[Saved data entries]
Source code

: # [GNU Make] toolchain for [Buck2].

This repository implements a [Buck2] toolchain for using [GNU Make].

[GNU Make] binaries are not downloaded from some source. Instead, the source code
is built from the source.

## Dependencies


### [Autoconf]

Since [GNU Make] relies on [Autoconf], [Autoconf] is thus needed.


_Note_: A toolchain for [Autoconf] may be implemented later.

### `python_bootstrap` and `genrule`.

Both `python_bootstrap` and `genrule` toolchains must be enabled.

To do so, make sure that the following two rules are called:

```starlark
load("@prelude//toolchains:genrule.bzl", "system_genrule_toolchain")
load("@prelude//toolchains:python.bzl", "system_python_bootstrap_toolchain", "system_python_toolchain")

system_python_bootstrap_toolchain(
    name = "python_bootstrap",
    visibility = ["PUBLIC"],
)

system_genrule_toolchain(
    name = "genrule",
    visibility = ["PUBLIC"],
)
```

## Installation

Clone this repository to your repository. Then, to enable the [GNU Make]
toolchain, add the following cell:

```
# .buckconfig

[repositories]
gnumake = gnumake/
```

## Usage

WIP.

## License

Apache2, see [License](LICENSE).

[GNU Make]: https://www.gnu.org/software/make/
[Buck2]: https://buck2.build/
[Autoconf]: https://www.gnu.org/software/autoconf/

==

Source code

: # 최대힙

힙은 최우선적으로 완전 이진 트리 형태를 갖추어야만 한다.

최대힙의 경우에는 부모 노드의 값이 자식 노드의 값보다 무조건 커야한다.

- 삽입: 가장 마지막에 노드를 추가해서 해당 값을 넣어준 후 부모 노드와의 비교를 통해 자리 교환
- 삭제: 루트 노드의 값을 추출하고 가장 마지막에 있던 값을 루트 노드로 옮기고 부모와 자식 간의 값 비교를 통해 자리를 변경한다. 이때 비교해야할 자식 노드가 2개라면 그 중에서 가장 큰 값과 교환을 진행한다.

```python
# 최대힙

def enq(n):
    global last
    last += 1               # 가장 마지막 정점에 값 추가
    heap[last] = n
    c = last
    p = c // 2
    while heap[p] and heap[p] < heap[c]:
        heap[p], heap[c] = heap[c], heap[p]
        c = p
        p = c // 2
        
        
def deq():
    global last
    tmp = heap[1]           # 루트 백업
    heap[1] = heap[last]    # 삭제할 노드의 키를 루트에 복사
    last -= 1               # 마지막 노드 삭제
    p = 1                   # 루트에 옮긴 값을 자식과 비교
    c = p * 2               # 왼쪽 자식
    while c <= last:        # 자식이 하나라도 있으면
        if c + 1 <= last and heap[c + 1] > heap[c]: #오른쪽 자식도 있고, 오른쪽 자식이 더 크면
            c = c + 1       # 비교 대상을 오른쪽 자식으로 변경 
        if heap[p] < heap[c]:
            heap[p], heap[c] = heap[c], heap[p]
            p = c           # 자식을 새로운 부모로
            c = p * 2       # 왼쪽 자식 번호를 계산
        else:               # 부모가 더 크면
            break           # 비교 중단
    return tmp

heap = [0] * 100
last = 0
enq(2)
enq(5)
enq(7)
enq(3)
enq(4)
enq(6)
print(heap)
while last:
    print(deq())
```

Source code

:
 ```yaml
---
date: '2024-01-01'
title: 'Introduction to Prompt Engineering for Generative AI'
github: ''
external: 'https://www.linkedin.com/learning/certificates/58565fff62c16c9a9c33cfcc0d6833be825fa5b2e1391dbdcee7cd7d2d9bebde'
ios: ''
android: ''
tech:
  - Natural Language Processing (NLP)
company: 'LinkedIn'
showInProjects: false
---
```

### [Your instructions]
Lines containing the word "Autoconf" in the entries above should be counted, and only that number given.

### [Reply to the task]
4